### What you need to do
Search the records below for "training set but". Return that line and all remaining lines exactly.

### Source information
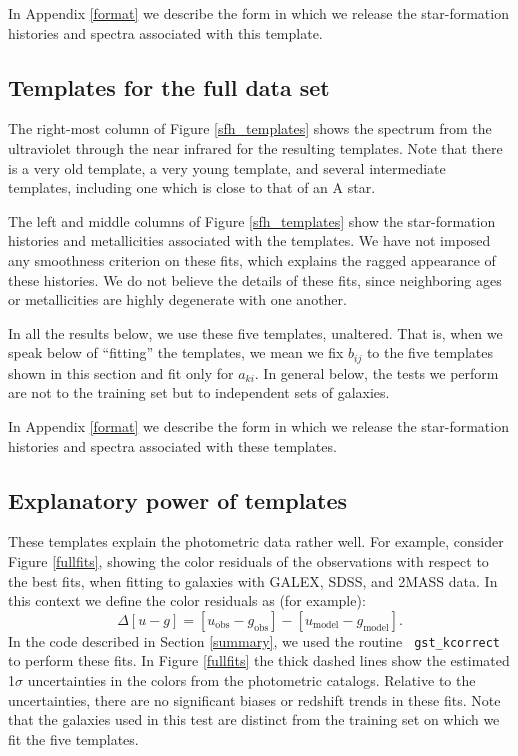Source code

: \documentclass[10pt,preprint]{aastex}
\begin{document}
In Appendix \ref{format} we describe the form in which we release 
the star-formation histories and spectra associated with this
template.

\subsection{Templates for the full data set}

The right-most column of Figure \ref{sfh_templates} shows the spectrum
from the ultraviolet through the near infrared for the resulting
templates. Note that there is a very old template, a very young
template, and several intermediate templates, including one which is
close to that of an A star.

The left and middle columns of Figure \ref{sfh_templates} show the
star-formation histories and metallicities associated with the
templates. We have not imposed any smoothness criterion on these fits,
which explains the ragged appearance of these histories. We do not
believe the details of these fits, since neighboring ages or
metallicities are highly degenerate with one another.

In all the results below, we use these five templates, unaltered. That
is, when we speak below of ``fitting'' the templates, we mean we fix
$b_{ij}$ to the five templates shown in this section and fit only for
$a_{ki}$. In general below, the tests we perform are not to the
training set but to independent sets of galaxies.

In Appendix \ref{format} we describe the form in which we release the
star-formation histories and spectra associated with these templates.

\subsection{Explanatory power of templates}

These templates explain the photometric data rather well. For example,
consider Figure \ref{fullfits}, showing the color residuals of the
observations with respect to the best fits, when fitting to galaxies
with GALEX, SDSS, and 2MASS data. In this context we define the color
residuals as (for example):
\begin{equation}
\Delta [u-g] = [u_{\mathrm{obs}}- g_{\mathrm{obs}}] -
[u_{\mathrm{model}}- g_{\mathrm{model}}] .
\end{equation}
In the code described in Section \ref{summary}, we used the routine {\tt
gst\_kcorrect} to perform these fits.  In Figure \ref{fullfits} the
thick dashed lines show the estimated 1$\sigma$ uncertainties in the
colors from the photometric catalogs. Relative to the uncertainties,
there are no significant biases or redshift trends in these fits. Note
that the galaxies used in this test are distinct from the training set
on which we fit the five templates.
\end{document}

### Written response
training set but to independent sets of galaxies.

In Appendix \ref{format} we describe the form in which we release the
star-formation histories and spectra associated with these templates.

\subsection{Explanatory power of templates}

These templates explain the photometric data rather well. For example,
consider Figure \ref{fullfits}, showing the color residuals of the
observations with respect to the best fits, when fitting to galaxies
with GALEX, SDSS, and 2MASS data. In this context we define the color
residuals as (for example):
\begin{equation}
\Delta [u-g] = [u_{\mathrm{obs}}- g_{\mathrm{obs}}] -
[u_{\mathrm{model}}- g_{\mathrm{model}}] .
\end{equation}
In the code described in Section \ref{summary}, we used the routine {\tt
gst\_kcorrect} to perform these fits.  In Figure \ref{fullfits} the
thick dashed lines show the estimated 1$\sigma$ uncertainties in the
colors from the photometric catalogs. Relative to the uncertainties,
there are no significant biases or redshift trends in these fits. Note
that the galaxies used in this test are distinct from the training set
on which we fit the five templates.
\end{document}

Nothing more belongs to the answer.